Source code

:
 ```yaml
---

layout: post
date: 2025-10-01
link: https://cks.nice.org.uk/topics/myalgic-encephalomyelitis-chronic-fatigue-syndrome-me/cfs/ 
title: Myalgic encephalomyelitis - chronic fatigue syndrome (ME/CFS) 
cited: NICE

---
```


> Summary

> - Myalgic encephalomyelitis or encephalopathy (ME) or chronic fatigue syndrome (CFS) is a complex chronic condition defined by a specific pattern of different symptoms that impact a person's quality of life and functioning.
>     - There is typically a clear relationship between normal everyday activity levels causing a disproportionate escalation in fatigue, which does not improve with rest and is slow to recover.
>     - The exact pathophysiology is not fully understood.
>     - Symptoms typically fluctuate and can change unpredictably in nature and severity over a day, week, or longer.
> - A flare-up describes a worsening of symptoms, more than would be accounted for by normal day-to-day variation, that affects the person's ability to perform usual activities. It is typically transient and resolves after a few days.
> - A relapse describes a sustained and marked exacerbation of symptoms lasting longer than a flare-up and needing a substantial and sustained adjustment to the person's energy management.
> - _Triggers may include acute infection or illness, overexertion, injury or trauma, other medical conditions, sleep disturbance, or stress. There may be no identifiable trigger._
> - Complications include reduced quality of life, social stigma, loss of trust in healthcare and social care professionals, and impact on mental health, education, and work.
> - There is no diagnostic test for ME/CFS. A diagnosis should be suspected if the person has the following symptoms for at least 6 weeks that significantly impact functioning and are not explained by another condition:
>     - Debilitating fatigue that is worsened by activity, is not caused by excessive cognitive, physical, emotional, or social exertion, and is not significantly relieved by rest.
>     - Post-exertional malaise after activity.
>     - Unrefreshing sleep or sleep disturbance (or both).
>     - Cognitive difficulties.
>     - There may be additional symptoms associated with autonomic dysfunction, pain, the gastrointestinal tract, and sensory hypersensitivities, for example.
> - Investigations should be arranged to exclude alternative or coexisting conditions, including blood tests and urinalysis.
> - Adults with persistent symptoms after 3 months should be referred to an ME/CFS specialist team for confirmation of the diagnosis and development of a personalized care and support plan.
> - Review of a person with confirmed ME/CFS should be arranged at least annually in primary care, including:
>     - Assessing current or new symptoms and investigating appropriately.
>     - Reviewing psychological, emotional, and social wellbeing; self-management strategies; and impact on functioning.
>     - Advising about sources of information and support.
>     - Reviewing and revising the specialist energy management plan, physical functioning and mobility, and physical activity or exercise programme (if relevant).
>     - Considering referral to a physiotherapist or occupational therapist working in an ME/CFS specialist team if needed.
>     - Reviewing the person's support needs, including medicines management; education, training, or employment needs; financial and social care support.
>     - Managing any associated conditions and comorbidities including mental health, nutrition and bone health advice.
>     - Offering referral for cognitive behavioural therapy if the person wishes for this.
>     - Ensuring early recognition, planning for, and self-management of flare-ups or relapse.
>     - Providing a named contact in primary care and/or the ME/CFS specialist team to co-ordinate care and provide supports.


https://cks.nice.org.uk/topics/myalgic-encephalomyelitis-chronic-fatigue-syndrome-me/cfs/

◆ ◆ ◆ ◆ ◆

Task item –
Across the entries, work out how many lines hold the word "primary". Reply with that number only.

Output of the exercise –
2